Myśli potwora – Galecki ⭐⭐⭐⭐⭐ Niespodzianka! Galecki z 'Myślami potwora’ jest jakby drugim mocnym rozpoczęciem! Nawet dość podobne tempo do numeru otwierającego stronę A. Moją uwagę przykuwa tutaj gwizdanie i 'parurara’ w back vocalu – a to są zabiegi piosenkowe, które uwielbiam.
Civitas – Brudne Place Zabaw ⭐⭐⭐⭐⭐ To jest coś w stylu Siekiery i jest to moim zdaniem najlepszy i najśmieszniejszy utwór w całej składance! Numer po polsku, a gdy się wsłuchasz w mamrotanie, zaczynasz rozumieć, że to pastisz, że to trochę beka z muzy nowofalowej. Dla mnie piękne rozkręcenie strony B.
Tunel – Jakub Skorupa ⭐⭐⭐⭐⭐ Zdecydowanie największa gwiazda na tej składance, wyróżnia się znacząco swoją rozpoznawalnością. Piosenki Kuby są bardzo wyraziste przez wyraźną warstwę liryczną i niedający się podrobić wokal. Koreluje mi z środkiem strony A, czyli Kosmonautami, choć inne wszechświaty, to jednak poziom artystyczny, porównywalny!
Mleko – Tekla Goldman ⭐⭐⭐ Zbliżamy się do 'epickiego zakończenia’, ale tutaj coś nie idzie zgodnie z planem Roba Gordona. Zamiast się powoli zatrzymywać, twórcy składanki podkręcają tempo i nie chcą dać nam odpocząć. Tekla zasuwa na wysokich obrotach lirycznie o mleku. wpasowuje się w relację pastiszową piosenką Brudnych Placów Zabaw.
Ocena kolejności: 3.5/5 ⚠️ (Kosmonauci i przyspieszenie przed końcem)

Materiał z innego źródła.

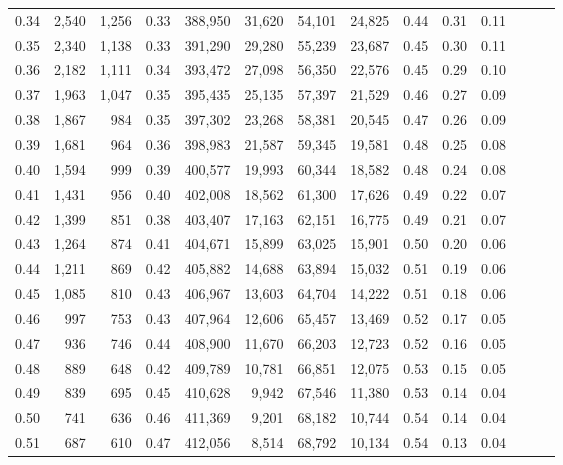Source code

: \begin{tabular}{rrrrrrrrrrrrrr}
0.34 &   2,540 &  1,256 &  0.33 &  388,950 &   31,620 &  54,101 &  24,825 &  0.44 &  0.31 &      0.11 \\
0.35 &   2,340 &  1,138 &  0.33 &  391,290 &   29,280 &  55,239 &  23,687 &  0.45 &  0.30 &      0.11 \\
0.36 &   2,182 &  1,111 &  0.34 &  393,472 &   27,098 &  56,350 &  22,576 &  0.45 &  0.29 &      0.10 \\
0.37 &   1,963 &  1,047 &  0.35 &  395,435 &   25,135 &  57,397 &  21,529 &  0.46 &  0.27 &      0.09 \\
0.38 &   1,867 &    984 &  0.35 &  397,302 &   23,268 &  58,381 &  20,545 &  0.47 &  0.26 &      0.09 \\
0.39 &   1,681 &    964 &  0.36 &  398,983 &   21,587 &  59,345 &  19,581 &  0.48 &  0.25 &      0.08 \\
0.40 &   1,594 &    999 &  0.39 &  400,577 &   19,993 &  60,344 &  18,582 &  0.48 &  0.24 &      0.08 \\
0.41 &   1,431 &    956 &  0.40 &  402,008 &   18,562 &  61,300 &  17,626 &  0.49 &  0.22 &      0.07 \\
0.42 &   1,399 &    851 &  0.38 &  403,407 &   17,163 &  62,151 &  16,775 &  0.49 &  0.21 &      0.07 \\
0.43 &   1,264 &    874 &  0.41 &  404,671 &   15,899 &  63,025 &  15,901 &  0.50 &  0.20 &      0.06 \\
0.44 &   1,211 &    869 &  0.42 &  405,882 &   14,688 &  63,894 &  15,032 &  0.51 &  0.19 &      0.06 \\
0.45 &   1,085 &    810 &  0.43 &  406,967 &   13,603 &  64,704 &  14,222 &  0.51 &  0.18 &      0.06 \\
0.46 &     997 &    753 &  0.43 &  407,964 &   12,606 &  65,457 &  13,469 &  0.52 &  0.17 &      0.05 \\
0.47 &     936 &    746 &  0.44 &  408,900 &   11,670 &  66,203 &  12,723 &  0.52 &  0.16 &      0.05 \\
0.48 &     889 &    648 &  0.42 &  409,789 &   10,781 &  66,851 &  12,075 &  0.53 &  0.15 &      0.05 \\
0.49 &     839 &    695 &  0.45 &  410,628 &    9,942 &  67,546 &  11,380 &  0.53 &  0.14 &      0.04 \\
0.50 &     741 &    636 &  0.46 &  411,369 &    9,201 &  68,182 &  10,744 &  0.54 &  0.14 &      0.04 \\
0.51 &     687 &    610 &  0.47 &  412,056 &    8,514 &  68,792 &  10,134 &  0.54 &  0.13 &      0.04 \\

\end{tabular}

Zasada #3: EPICKIE ZAKOŃCZENIE
Spadam – Santabarbara ⭐⭐⭐⭐⭐
W ostatnim numerze Santabarbara 'Spadam’ w 100% spełnia rolę 'epickiego zakończenia’! Piosenka jakby skrojona na tę porę, na lato, trochę to w stylu Króla, takie granie żywotnie alternatywne. Słychać tu też piękne wpływy Niemena czy Wodeckiego, albo Zauchy. Na pewno jest to sięgnięcie do najpiękniejszych źródeł polskiej piosenki. Idealne na zakończenie!
Ocena zakończenia: 5/5 ✅
Zasada #4: ZERO POWTÓRZEŃ ARTYSTÓW
Oxford Drama, Cinnamon Gum, Kosmonauci, Martini Police, Worms of Senses, Galecki, Brudne Place Zabaw, Jakub Skorupa, Tekla Goldman, Santabarbara. Wszystko się zgadza, dziesięciu artystów, żadnych dubli.
Ocena: 5/5 ✅
Zasada #5: SPÓJNY PRZEKAZ
Problem z przełączaniem języków i tempem
Trzeba zaznaczyć, że sam tytuł albumu 'Polish Independent Music’ zdradza, że to projekt może mieć aspirację do prezentowania polskiej muzyki za granicą. Ale póki co, tracę trochę spójność, jeśli mam trzymać się przepisu Roba z High Fidelity. Przełączanie między angielskim a polskim denerwuje, a przyspieszenie przed końcem (Tekla) wprowadziło niepotrzebne napięcie.
Ocena przekazu: 3/5 ⚠️





Werdykt 7/10
Werdykt Roba Gordona:
Marcin i Kuba z Portalu Winylowego mają bardzo dobrą intuicję i znają się na muzyce! W moim odczuciu doskonale rozumieją czym jest dobra składanka, ale nie zabrakło potknięcia: Kosmonauci. Po przesłuchaniu „Kosmohoojówy” jednak jestem w stanie ich zrozumieć! A zakończenie utworem Santabarbara, to wspaniałe posunięcie. Gratuluje Panom, to nie było łatwe zadanie!